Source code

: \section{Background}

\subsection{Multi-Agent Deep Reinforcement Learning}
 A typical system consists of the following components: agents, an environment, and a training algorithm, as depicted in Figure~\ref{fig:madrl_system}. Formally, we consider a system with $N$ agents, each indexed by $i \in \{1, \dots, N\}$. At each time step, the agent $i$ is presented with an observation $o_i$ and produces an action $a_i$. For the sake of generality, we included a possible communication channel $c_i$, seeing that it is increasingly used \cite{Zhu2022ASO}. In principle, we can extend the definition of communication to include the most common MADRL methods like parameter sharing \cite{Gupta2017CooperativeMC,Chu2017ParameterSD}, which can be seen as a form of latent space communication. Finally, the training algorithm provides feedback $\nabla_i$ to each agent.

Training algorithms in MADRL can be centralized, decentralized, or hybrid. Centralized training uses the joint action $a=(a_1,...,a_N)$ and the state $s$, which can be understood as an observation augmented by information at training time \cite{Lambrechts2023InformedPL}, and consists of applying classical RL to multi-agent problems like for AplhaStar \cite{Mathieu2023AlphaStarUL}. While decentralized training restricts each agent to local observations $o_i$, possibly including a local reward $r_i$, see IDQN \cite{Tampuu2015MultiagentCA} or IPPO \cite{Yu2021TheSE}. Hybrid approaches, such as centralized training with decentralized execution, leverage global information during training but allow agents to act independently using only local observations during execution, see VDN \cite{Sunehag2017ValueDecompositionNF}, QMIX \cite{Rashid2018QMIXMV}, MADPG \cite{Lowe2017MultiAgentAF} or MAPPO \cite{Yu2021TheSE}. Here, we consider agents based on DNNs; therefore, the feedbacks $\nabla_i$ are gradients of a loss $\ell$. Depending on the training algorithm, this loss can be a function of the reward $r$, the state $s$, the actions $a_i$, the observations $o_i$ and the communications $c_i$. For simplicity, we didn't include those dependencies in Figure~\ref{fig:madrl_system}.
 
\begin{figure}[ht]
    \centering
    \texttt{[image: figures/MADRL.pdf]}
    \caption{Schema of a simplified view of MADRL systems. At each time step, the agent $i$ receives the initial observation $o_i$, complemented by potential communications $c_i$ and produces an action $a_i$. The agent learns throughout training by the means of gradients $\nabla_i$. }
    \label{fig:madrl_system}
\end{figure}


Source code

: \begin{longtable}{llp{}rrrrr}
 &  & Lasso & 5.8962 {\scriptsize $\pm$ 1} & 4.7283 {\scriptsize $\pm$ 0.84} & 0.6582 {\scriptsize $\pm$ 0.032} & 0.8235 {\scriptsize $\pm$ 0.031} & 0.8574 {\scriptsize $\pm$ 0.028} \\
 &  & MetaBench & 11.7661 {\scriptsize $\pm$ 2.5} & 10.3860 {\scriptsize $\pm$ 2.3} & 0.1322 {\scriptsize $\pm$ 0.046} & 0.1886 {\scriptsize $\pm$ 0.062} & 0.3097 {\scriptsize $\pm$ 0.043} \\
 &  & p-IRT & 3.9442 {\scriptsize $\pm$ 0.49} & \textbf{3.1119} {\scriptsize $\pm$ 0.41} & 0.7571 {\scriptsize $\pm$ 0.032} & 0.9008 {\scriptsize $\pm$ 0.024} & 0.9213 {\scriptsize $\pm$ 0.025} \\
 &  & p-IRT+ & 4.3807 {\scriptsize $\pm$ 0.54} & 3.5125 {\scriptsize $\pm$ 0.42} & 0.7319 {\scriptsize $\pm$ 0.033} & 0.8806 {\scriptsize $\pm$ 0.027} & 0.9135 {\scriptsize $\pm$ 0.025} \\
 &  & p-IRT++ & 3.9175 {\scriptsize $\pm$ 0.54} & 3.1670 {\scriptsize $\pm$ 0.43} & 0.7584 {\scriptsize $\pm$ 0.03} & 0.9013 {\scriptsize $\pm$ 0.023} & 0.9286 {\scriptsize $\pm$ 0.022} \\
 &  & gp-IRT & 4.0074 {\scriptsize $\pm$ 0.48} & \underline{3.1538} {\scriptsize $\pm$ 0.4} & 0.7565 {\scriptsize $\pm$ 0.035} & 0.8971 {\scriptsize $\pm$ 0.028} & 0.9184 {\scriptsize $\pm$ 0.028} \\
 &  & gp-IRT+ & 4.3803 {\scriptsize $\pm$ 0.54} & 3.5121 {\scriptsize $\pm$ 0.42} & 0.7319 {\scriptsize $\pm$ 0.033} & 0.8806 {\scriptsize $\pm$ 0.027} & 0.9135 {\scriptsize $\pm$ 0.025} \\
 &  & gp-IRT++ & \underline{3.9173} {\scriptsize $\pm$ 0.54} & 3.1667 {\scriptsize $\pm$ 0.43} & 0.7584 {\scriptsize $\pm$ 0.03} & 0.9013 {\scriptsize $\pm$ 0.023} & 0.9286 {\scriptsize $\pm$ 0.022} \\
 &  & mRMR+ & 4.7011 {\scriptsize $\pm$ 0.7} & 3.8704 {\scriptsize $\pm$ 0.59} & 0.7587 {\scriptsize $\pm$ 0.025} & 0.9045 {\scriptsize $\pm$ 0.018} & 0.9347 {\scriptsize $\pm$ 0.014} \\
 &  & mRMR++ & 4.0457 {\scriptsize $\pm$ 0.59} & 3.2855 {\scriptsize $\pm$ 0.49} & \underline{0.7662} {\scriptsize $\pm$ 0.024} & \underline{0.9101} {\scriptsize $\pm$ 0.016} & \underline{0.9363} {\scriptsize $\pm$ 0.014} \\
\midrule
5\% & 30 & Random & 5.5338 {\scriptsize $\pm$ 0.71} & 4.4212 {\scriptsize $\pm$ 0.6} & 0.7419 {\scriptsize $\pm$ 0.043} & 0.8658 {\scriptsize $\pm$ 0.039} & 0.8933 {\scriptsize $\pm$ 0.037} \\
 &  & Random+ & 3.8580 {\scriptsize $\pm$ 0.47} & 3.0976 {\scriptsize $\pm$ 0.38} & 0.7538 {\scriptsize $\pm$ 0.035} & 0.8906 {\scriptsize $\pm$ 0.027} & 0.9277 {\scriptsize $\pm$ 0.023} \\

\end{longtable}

^^^^

— Assignment —
Repeat the line containing "Random+ & 3.8580" and all subsequent lines through the final line of the data, exactly and with no others.

— Expected output —
 &  & Random+ & 3.8580 {\scriptsize $\pm$ 0.47} & 3.0976 {\scriptsize $\pm$ 0.38} & 0.7538 {\scriptsize $\pm$ 0.035} & 0.8906 {\scriptsize $\pm$ 0.027} & 0.9277 {\scriptsize $\pm$ 0.023} \\

\end{longtable}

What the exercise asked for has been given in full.